Oggi che non siamo più in presenza di istituzioni totali in ambito di salute mentale, credo che uno dei volti del meccanismo di esclusione e segregazione possa essere rintracciato in uno stile di assistenza, di cura e di trattamento connotati da una eccessiva preoccupazione per le fragilità del malato mentale, una infantilizzazione del soggetto psichicamente debole e una conservazione della relazione di cura in una scena che vede (spesso per tempi sospettamente prolungati) i ruoli troppo ben delineati del curante e del curato.
Il sapere specialistico può, in questo ambito, prendere le forme di un manicomio teoretico, che surrettiziamente prende il posto della costruzione di un sapere soggettivo, un sapere del soggetto sul soggetto, sul suo male, sulle sue angosce, sulle sue possibilità e impossibilità, occludendo così il vero lavoro e il vero progetto con cui il folle è alle prese: la ricostruzione di un suo mondo.
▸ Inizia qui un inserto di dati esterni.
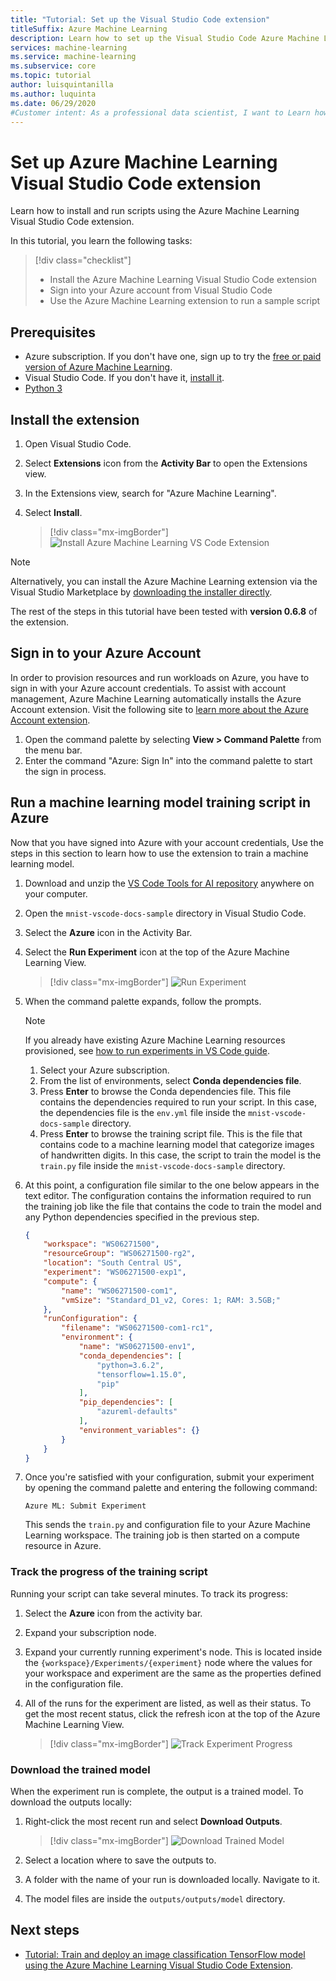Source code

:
 ```yaml
---
title: "Tutorial: Set up the Visual Studio Code extension"
titleSuffix: Azure Machine Learning
description: Learn how to set up the Visual Studio Code Azure Machine Learning extension.
services: machine-learning
ms.service: machine-learning
ms.subservice: core
ms.topic: tutorial
author: luisquintanilla
ms.author: luquinta
ms.date: 06/29/2020
#Customer intent: As a professional data scientist, I want to Learn how to install and run scripts using the Azure Machine Learning Visual Studio Code extension.
---
```


# Set up Azure Machine Learning Visual Studio Code extension

Learn how to install and run scripts using the Azure Machine Learning Visual Studio Code extension.

In this tutorial, you learn the following tasks:

> [!div class="checklist"]
> * Install the Azure Machine Learning Visual Studio Code extension
> * Sign into your Azure account from Visual Studio Code
> * Use the Azure Machine Learning extension to run a sample script

## Prerequisites

- Azure subscription. If you don't have one, sign up to try the [free or paid version of Azure Machine Learning](https://aka.ms/AMLFree).
- Visual Studio Code. If you don't have it, [install it](https://code.visualstudio.com/docs/setup/setup-overview).
- [Python 3](https://www.python.org/downloads/)

## Install the extension

1. Open Visual Studio Code.
1. Select **Extensions** icon from the **Activity Bar** to open the Extensions view.
1. In the Extensions view, search for "Azure Machine Learning".
1. Select **Install**.

    > [!div class="mx-imgBorder"]
    > ![Install Azure Machine Learning VS Code Extension](./media/tutorial-setup-vscode-extension/install-aml-vscode-extension.PNG)

> [!NOTE]
> Alternatively, you can install the Azure Machine Learning extension via the Visual Studio Marketplace by [downloading the installer directly](https://aka.ms/vscodetoolsforai). 

The rest of the steps in this tutorial have been tested with **version 0.6.8** of the extension.

## Sign in to your Azure Account

In order to provision resources and run workloads on Azure, you have to sign in with your Azure account credentials. To assist with account management, Azure Machine Learning automatically installs the Azure Account extension. Visit the following site to [learn more about the Azure Account extension](https://marketplace.visualstudio.com/items?itemName=ms-vscode.azure-account).

1. Open the command palette by selecting **View > Command Palette** from the menu bar. 
1. Enter the command "Azure: Sign In" into the command palette to start the sign in process.

## Run a machine learning model training script in Azure

Now that you have signed into Azure with your account credentials, Use the steps in this section to learn how to use the extension to train a machine learning model.

1. Download and unzip the [VS Code Tools for AI repository](https://github.com/microsoft/vscode-tools-for-ai/archive/master.zip) anywhere on your computer.
1. Open the `mnist-vscode-docs-sample` directory in Visual Studio Code.
1. Select the **Azure** icon in the Activity Bar.
1. Select the **Run Experiment** icon at the top of the Azure Machine Learning View.

    > [!div class="mx-imgBorder"]
    > ![Run Experiment](./media/tutorial-setup-vscode-extension/run-experiment.PNG)

1. When the command palette expands, follow the prompts.

    > [!NOTE]
    > If you already have existing Azure Machine Learning resources provisioned, see [how to run experiments in VS Code guide](./how-to-manage-resources-vscode.md#run-experiments).

    1. Select your Azure subscription.
    1. From the list of environments, select **Conda dependencies file**.
    1. Press **Enter** to browse the Conda dependencies file. This file contains the dependencies required to run your script. In this case, the dependencies file is the `env.yml` file inside the `mnist-vscode-docs-sample` directory.
    1. Press **Enter** to browse the training script file. This is the file that contains code to a machine learning model that categorize images of handwritten digits. In this case, the script to train the model is the `train.py` file inside the `mnist-vscode-docs-sample` directory.

1. At this point, a configuration file similar to the one below appears in the text editor. The configuration contains the information required to run the training job like the file that contains the code to train the model and any Python dependencies specified in the previous step.

    ```json
    {
        "workspace": "WS06271500",
        "resourceGroup": "WS06271500-rg2",
        "location": "South Central US",
        "experiment": "WS06271500-exp1",
        "compute": {
            "name": "WS06271500-com1",
            "vmSize": "Standard_D1_v2, Cores: 1; RAM: 3.5GB;"
        },
        "runConfiguration": {
            "filename": "WS06271500-com1-rc1",
            "environment": {
                "name": "WS06271500-env1",
                "conda_dependencies": [
                    "python=3.6.2",
                    "tensorflow=1.15.0",
                    "pip"
                ],
                "pip_dependencies": [
                    "azureml-defaults"
                ],
                "environment_variables": {}
            }
        }
    }
    ```

1. Once you're satisfied with your configuration, submit your experiment by opening the command palette and entering the following command:

    ```text
    Azure ML: Submit Experiment
    ```

    This sends the `train.py` and configuration file to your Azure Machine Learning workspace. The training job is then started on a compute resource in Azure.

### Track the progress of the training script

Running your script can take several minutes. To track its progress:

1. Select the **Azure** icon from the activity bar.
1. Expand your subscription node.
1. Expand your currently running experiment's node. This is located inside the `{workspace}/Experiments/{experiment}` node where the values for your workspace and experiment are the same as the properties defined in the configuration file.
1. All of the runs for the experiment are listed, as well as their status. To get the most recent status, click the refresh icon at the top of the Azure Machine Learning View.

    > [!div class="mx-imgBorder"]
    > ![Track Experiment Progress](./media/tutorial-setup-vscode-extension/track-experiment-progress.PNG)

### Download the trained model

When the experiment run is complete, the output is a trained model. To download the outputs locally:

1. Right-click the most recent run and select **Download Outputs**.

    > [!div class="mx-imgBorder"]
    > ![Download Trained Model](./media/tutorial-setup-vscode-extension/download-trained-model.PNG)

1. Select a location where to save the outputs to.
1. A folder with the name of your run is downloaded locally. Navigate to it.
1. The model files are inside the `outputs/outputs/model` directory.

## Next steps

* [Tutorial: Train and deploy an image classification TensorFlow model using the Azure Machine Learning Visual Studio Code Extension](tutorial-train-deploy-image-classification-model-vscode.md).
Il sapere specialistico, in certe condizioni e utilizzato in modo acritico e dogmatico, può fare del malato mentale eterno oggetto di cura e dello specialista eterno soggetto delle cure.
Elvio Fachinelli scriveva in un articolo per L’Espresso del 1985 dedicato a Basaglia: «si potrebbe parlare di uno sguardo antropologico rovesciato, rivolto verso l’interno anziché verso l’esterno, verso l’esploratore anziché verso l’esplorato». Andare oltre la logica dell’esclusione e della difesa dal cuore scandaloso dell’esperienza umana, immaginare e costruire istituzioni (psichiche e sociali) inclusive – uno dei punti più luminosi della produzione teorica di Basaglia fu la differenza tra istituzione e istituzionalizzazione –, educare i normali all’accoglienza della (propria) anormalità. Credo consista in questo l’eredità più attuale della rivoluzione di Franco Basaglia.